Reasonable suspicion is the absolute minimum that is required to qualify as a safeguard for some of the more intrusive powers available at ports and airports, says the Joint Committee on Human Rights in its Report.

  • The Report follows up the recommendations of its first Report on the Anti-social Behaviour, Crime and Policing Bill and examines some developments which have occurred since its publication. 

    The Committee welcomes the Independent Reviewer’s recommendation that the more intrusive powers exercisable at ports and airports (to detain and to copy and retain data on personal electronic devices) should be subject to a suspicion threshold, but recommends that it should be a “reasonable suspicion”, not a “subjective suspicion” threshold, to ensure that the exercise of the power can be subject to independent scrutiny and review.

    The Committee also revisits the provisions in the Bill relating to compensation for miscarriages of justice, particularly in the light of two significant recent decisions in the European Court of Human Rights – Adams v UK and A.L.F. v UK.In the Committee’s view those decisions make clear that, as currently drafted, the provision in the Bill is incompatible with the presumption of innocence because it uses the language of “innocence” in the test to be applied. 
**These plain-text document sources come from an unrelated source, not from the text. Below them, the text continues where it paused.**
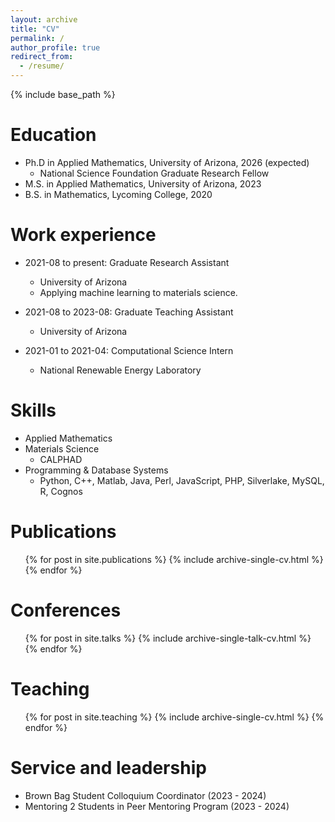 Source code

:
 ```yaml
---
layout: archive
title: "CV"
permalink: /
author_profile: true
redirect_from:
  - /resume/
---
```


{% include base_path %}

Education
======
* Ph.D in Applied Mathematics, University of Arizona, 2026 (expected)
    * National Science Foundation Graduate Research Fellow
* M.S. in Applied Mathematics, University of Arizona, 2023
* B.S. in Mathematics, Lycoming College, 2020

Work experience
======
* 2021-08 to present: Graduate Research Assistant
  * University of Arizona
  * Applying machine learning to materials science. 

* 2021-08 to 2023-08: Graduate Teaching Assistant
  * University of Arizona

* 2021-01 to 2021-04: Computational Science Intern
  * National Renewable Energy Laboratory

  
Skills
======
* Applied Mathematics
* Materials Science
  * CALPHAD 
* Programming & Database Systems
  * Python, C++, Matlab, Java, Perl, JavaScript, PHP, Silverlake, MySQL, R, Cognos

Publications
======
  <ul>{% for post in site.publications %}
    {% include archive-single-cv.html %}
  {% endfor %}</ul>
  
Conferences
======
  <ul>{% for post in site.talks %}
    {% include archive-single-talk-cv.html %}
  {% endfor %}</ul>
  
Teaching
======
  <ul>{% for post in site.teaching %}
    {% include archive-single-cv.html %}
  {% endfor %}</ul>
  
Service and leadership
======
* Brown Bag Student Colloquium Coordinator (2023 - 2024)
* Mentoring 2 Students in Peer Mentoring Program (2023 - 2024)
    The Committee recommends that the Bill be amended to remove the reference to “innocence” in the proposed statutory test for a miscarriage of justice and to enshrine into law the test formulated by Lord Phillips in the Supreme Court in the case of Adams.  The Committee believes that this will meet both the concern that the current clause is incompatible with the presumption of innocence, and the concern that the law has become so uncertain that statutory clarification is needed in order to avoid unnecessary and costly litigation.

    The Committee renews the recommendation from its first Report on the Bill that clause 91 be deleted.  This clause creates a new discretionary ground of possession for riot-related anti-social behaviour which would enable landlords to evict tenants who had been convicted of a riot-related offence committed anywhere in the UK. 
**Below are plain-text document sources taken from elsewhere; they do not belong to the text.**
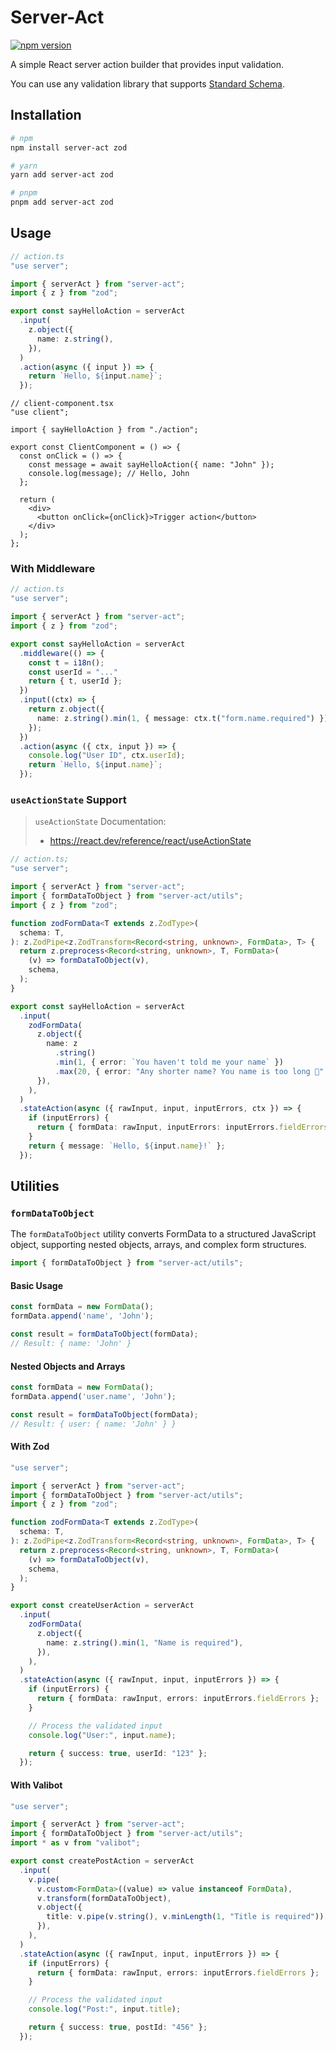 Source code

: # Server-Act

[![npm version](https://badge.fury.io/js/server-act.svg)](https://badge.fury.io/js/server-act)

A simple React server action builder that provides input validation.

You can use any validation library that supports [Standard Schema](https://standardschema.dev/).

## Installation

```bash
# npm
npm install server-act zod

# yarn
yarn add server-act zod

# pnpm
pnpm add server-act zod
```

## Usage

```ts
// action.ts
"use server";

import { serverAct } from "server-act";
import { z } from "zod";

export const sayHelloAction = serverAct
  .input(
    z.object({
      name: z.string(),
    }),
  )
  .action(async ({ input }) => {
    return `Hello, ${input.name}`;
  });
```

```tsx
// client-component.tsx
"use client";

import { sayHelloAction } from "./action";

export const ClientComponent = () => {
  const onClick = () => {
    const message = await sayHelloAction({ name: "John" });
    console.log(message); // Hello, John
  };

  return (
    <div>
      <button onClick={onClick}>Trigger action</button>
    </div>
  );
};
```

### With Middleware

```ts
// action.ts
"use server";

import { serverAct } from "server-act";
import { z } from "zod";

export const sayHelloAction = serverAct
  .middleware(() => {
    const t = i18n();
    const userId = "..."
    return { t, userId };
  })
  .input((ctx) => {
    return z.object({
      name: z.string().min(1, { message: ctx.t("form.name.required") }),
    });
  })
  .action(async ({ ctx, input }) => {
    console.log("User ID", ctx.userId);
    return `Hello, ${input.name}`;
  });
```

### `useActionState` Support

> `useActionState` Documentation:
>
> - https://react.dev/reference/react/useActionState

```ts
// action.ts;
"use server";

import { serverAct } from "server-act";
import { formDataToObject } from "server-act/utils";
import { z } from "zod";

function zodFormData<T extends z.ZodType>(
  schema: T,
): z.ZodPipe<z.ZodTransform<Record<string, unknown>, FormData>, T> {
  return z.preprocess<Record<string, unknown>, T, FormData>(
    (v) => formDataToObject(v),
    schema,
  );
}

export const sayHelloAction = serverAct
  .input(
    zodFormData(
      z.object({
        name: z
          .string()
          .min(1, { error: `You haven't told me your name` })
          .max(20, { error: "Any shorter name? You name is too long 😬" }),
      }),
    ),
  )
  .stateAction(async ({ rawInput, input, inputErrors, ctx }) => {
    if (inputErrors) {
      return { formData: rawInput, inputErrors: inputErrors.fieldErrors };
    }
    return { message: `Hello, ${input.name}!` };
  });
```

## Utilities

### `formDataToObject`

The `formDataToObject` utility converts FormData to a structured JavaScript object, supporting nested objects, arrays, and complex form structures.

```ts
import { formDataToObject } from "server-act/utils";
```

#### Basic Usage

```ts
const formData = new FormData();
formData.append('name', 'John');

const result = formDataToObject(formData);
// Result: { name: 'John' }
```

#### Nested Objects and Arrays

```ts
const formData = new FormData();
formData.append('user.name', 'John');

const result = formDataToObject(formData);
// Result: { user: { name: 'John' } }
```

#### With Zod

```ts
"use server";

import { serverAct } from "server-act";
import { formDataToObject } from "server-act/utils";
import { z } from "zod";

function zodFormData<T extends z.ZodType>(
  schema: T,
): z.ZodPipe<z.ZodTransform<Record<string, unknown>, FormData>, T> {
  return z.preprocess<Record<string, unknown>, T, FormData>(
    (v) => formDataToObject(v),
    schema,
  );
}

export const createUserAction = serverAct
  .input(
    zodFormData(
      z.object({
        name: z.string().min(1, "Name is required"),
      }),
    ),
  )
  .stateAction(async ({ rawInput, input, inputErrors }) => {
    if (inputErrors) {
      return { formData: rawInput, errors: inputErrors.fieldErrors };
    }

    // Process the validated input
    console.log("User:", input.name);

    return { success: true, userId: "123" };
  });
```

#### With Valibot

```ts
"use server";

import { serverAct } from "server-act";
import { formDataToObject } from "server-act/utils";
import * as v from "valibot";

export const createPostAction = serverAct
  .input(
    v.pipe(
      v.custom<FormData>((value) => value instanceof FormData),
      v.transform(formDataToObject),
      v.object({
        title: v.pipe(v.string(), v.minLength(1, "Title is required")),
      }),
    ),
  )
  .stateAction(async ({ rawInput, input, inputErrors }) => {
    if (inputErrors) {
      return { formData: rawInput, errors: inputErrors.fieldErrors };
    }

    // Process the validated input
    console.log("Post:", input.title);

    return { success: true, postId: "456" };
  });
```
    The Committee regards this as a punishment, which is the job of the criminal law, and does not consider the existence of judicial discretion to be a satisfactory answer to its concern about the disproportionate impact of eviction on other members of the household who have not engaged in such behaviour.

    The Committee’s other recommendations in its Report, concerning some of the anti-social behaviour provisions in the Bill, have already been given effect by Government amendments to the Bill tabled after the Committee’s Report was agreed

    Committee Chair

    Dr Hywel Francis MP, the Chair of the Committee, said:

    “We are grateful for the way in which the Government has engaged with some of the recommendations of our first Report on this Bill, particularly with regard to the definition of anti-social behaviour and provisions concerning religious belief.  However, especially on account of some recommendations made by the Independent Reviewer of Terrorism Legislation, and some recent developments at Strasbourg with regard to compensation for miscarriages of justice, we have felt it necessary to revisit some of the recommendations of our first Report.

    Stop, search and detain powers have often been a focus of attention of this Committee and its predecessors in the past.  We understand that there is a need for a without suspicion power to stop, question and search travellers at ports and airports.  We have considered the Independent Reviewer’s recommendation that a subjective suspicion threshold be required to be met before the powers to detain and to download data from mobile phones and laptops can be exercised.  However , we believe that reasonable suspicion is the absolute minimum that is required to qualify as a safeguard because it opens up the possibility of independent scrutiny and review.

    We also say that the test in the Bill for deciding when compensation should be paid for a miscarriage of justice is too narrow and in breach of the presumption of innocence.  To avoid continued legal uncertainty and a judgment that the new test is in breach of human rights, the wider test preferred by the Supreme Court should be written into law.”